Provided entries section start
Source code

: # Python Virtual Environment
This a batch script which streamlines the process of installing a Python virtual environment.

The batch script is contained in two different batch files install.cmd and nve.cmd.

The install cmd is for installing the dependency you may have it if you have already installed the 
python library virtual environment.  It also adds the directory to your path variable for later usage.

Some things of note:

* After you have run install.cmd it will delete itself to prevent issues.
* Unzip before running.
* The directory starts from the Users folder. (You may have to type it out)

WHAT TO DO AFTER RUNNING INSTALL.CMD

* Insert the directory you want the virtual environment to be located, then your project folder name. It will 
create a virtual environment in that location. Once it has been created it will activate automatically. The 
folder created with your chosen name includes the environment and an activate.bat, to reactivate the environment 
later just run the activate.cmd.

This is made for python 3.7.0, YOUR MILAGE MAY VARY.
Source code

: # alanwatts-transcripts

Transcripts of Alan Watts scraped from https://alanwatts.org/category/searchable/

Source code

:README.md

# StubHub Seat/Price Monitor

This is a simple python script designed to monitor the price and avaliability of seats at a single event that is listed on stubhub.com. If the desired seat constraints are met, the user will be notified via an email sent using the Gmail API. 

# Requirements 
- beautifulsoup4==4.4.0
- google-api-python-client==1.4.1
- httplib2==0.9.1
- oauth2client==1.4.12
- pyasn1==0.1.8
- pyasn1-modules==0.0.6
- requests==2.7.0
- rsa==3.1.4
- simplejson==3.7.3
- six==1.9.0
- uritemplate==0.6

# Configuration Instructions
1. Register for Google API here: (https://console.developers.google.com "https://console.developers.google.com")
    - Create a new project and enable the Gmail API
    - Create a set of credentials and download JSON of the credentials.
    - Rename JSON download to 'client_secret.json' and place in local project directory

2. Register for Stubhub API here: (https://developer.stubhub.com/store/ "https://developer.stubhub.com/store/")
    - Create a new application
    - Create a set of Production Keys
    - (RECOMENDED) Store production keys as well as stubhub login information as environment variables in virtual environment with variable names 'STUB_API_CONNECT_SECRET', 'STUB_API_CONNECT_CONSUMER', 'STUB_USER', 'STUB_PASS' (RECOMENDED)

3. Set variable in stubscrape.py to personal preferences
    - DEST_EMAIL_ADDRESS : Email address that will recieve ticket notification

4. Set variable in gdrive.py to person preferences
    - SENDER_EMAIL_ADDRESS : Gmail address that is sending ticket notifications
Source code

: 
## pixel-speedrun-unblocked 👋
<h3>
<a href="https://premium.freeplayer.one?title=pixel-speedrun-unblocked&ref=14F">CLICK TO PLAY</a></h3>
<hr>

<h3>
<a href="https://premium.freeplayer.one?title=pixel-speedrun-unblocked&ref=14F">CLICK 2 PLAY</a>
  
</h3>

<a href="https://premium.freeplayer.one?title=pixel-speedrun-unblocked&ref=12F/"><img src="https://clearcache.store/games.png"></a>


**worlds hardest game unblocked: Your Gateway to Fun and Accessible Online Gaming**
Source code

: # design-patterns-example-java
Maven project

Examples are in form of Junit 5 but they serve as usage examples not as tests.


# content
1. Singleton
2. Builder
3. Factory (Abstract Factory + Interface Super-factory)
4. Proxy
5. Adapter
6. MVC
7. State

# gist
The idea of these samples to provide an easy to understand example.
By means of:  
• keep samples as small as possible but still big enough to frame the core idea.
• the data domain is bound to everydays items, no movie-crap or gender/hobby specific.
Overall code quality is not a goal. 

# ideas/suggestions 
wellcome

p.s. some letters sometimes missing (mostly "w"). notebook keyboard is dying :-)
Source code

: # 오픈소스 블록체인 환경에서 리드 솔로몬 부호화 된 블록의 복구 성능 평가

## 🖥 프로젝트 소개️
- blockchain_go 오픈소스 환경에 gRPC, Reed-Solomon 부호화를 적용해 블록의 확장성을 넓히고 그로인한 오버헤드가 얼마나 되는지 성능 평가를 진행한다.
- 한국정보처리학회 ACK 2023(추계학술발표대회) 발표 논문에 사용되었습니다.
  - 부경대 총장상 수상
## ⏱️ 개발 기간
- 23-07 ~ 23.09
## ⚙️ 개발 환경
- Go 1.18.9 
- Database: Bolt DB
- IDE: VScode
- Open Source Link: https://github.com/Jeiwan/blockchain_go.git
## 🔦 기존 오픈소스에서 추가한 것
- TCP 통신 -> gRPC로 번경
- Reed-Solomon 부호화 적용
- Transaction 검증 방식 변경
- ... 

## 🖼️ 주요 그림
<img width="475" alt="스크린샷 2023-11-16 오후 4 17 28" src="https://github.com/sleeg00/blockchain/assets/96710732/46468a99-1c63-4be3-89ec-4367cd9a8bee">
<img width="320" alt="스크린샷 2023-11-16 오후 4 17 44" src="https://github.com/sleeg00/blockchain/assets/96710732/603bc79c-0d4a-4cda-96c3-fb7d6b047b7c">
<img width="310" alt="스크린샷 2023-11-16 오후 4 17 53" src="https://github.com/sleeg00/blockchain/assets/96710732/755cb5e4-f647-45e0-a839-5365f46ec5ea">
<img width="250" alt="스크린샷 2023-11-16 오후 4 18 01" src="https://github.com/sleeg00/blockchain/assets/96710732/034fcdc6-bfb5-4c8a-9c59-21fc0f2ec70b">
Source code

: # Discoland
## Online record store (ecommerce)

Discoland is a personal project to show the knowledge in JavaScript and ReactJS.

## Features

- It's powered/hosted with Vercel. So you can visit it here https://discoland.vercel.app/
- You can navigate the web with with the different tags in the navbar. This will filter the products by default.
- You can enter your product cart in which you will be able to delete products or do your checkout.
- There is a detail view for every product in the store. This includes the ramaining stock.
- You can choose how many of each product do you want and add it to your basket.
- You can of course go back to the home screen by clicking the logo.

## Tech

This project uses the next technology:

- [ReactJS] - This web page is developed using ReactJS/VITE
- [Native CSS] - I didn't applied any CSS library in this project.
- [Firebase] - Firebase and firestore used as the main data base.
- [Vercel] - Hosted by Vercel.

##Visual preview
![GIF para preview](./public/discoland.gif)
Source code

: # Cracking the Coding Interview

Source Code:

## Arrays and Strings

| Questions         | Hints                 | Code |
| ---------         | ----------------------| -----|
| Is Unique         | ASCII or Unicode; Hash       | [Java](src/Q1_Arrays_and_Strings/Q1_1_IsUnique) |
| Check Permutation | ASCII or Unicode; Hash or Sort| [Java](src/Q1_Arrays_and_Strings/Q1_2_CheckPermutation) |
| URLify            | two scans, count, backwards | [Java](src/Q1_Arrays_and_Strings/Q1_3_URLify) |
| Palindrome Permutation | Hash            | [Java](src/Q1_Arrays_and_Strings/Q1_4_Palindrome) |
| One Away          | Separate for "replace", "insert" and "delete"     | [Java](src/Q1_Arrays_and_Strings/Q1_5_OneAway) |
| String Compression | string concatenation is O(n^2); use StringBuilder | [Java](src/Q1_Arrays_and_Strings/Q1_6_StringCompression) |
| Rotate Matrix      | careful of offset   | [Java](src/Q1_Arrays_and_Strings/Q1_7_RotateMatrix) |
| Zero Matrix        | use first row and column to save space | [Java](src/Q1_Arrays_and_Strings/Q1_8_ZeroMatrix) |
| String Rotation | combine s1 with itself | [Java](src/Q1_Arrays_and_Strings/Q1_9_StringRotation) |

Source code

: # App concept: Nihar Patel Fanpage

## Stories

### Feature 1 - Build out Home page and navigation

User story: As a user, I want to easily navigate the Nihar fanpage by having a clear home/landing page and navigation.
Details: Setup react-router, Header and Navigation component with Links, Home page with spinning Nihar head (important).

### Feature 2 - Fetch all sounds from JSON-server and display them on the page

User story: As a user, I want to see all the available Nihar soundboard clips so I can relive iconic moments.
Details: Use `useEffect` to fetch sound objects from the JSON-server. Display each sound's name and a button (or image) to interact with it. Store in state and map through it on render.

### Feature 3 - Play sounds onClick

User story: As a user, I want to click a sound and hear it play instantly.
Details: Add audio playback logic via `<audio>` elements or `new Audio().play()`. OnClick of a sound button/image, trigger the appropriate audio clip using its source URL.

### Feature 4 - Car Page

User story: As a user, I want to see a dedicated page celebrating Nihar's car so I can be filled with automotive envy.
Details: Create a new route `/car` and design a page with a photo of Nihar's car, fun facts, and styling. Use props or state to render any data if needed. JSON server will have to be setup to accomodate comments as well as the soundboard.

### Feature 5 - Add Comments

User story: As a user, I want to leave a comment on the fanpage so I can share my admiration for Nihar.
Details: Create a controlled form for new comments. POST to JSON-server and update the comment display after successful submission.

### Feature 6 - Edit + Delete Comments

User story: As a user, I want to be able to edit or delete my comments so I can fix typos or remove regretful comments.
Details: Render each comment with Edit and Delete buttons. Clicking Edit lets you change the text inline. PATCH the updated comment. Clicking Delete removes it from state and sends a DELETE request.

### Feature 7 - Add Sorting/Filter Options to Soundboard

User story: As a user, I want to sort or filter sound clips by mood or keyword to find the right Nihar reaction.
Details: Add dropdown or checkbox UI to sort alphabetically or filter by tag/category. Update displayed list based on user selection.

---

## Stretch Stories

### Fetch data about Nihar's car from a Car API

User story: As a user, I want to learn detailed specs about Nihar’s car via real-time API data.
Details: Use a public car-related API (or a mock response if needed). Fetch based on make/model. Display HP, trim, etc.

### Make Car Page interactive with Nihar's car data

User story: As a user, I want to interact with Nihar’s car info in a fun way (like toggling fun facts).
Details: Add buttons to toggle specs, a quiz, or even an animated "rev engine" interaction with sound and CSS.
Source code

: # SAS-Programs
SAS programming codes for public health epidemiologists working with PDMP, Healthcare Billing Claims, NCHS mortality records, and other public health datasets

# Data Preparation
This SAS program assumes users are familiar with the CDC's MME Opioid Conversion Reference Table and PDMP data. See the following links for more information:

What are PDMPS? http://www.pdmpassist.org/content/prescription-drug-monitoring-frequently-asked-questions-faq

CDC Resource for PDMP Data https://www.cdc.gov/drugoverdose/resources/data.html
Provided entries section end
Task prompt:
Retype exactly the lines of the data above that fall between the line with "User story: As a user, I want to click" and the line with "User story: As a user, I want to be", inclusive, and add nothing.

Exercise result:
User story: As a user, I want to click a sound and hear it play instantly.
Details: Add audio playback logic via `<audio>` elements or `new Audio().play()`. OnClick of a sound button/image, trigger the appropriate audio clip using its source URL.

### Feature 4 - Car Page

User story: As a user, I want to see a dedicated page celebrating Nihar's car so I can be filled with automotive envy.
Details: Create a new route `/car` and design a page with a photo of Nihar's car, fun facts, and styling. Use props or state to render any data if needed. JSON server will have to be setup to accomodate comments as well as the soundboard.

### Feature 5 - Add Comments

User story: As a user, I want to leave a comment on the fanpage so I can share my admiration for Nihar.
Details: Create a controlled form for new comments. POST to JSON-server and update the comment display after successful submission.

### Feature 6 - Edit + Delete Comments

User story: As a user, I want to be able to edit or delete my comments so I can fix typos or remove regretful comments.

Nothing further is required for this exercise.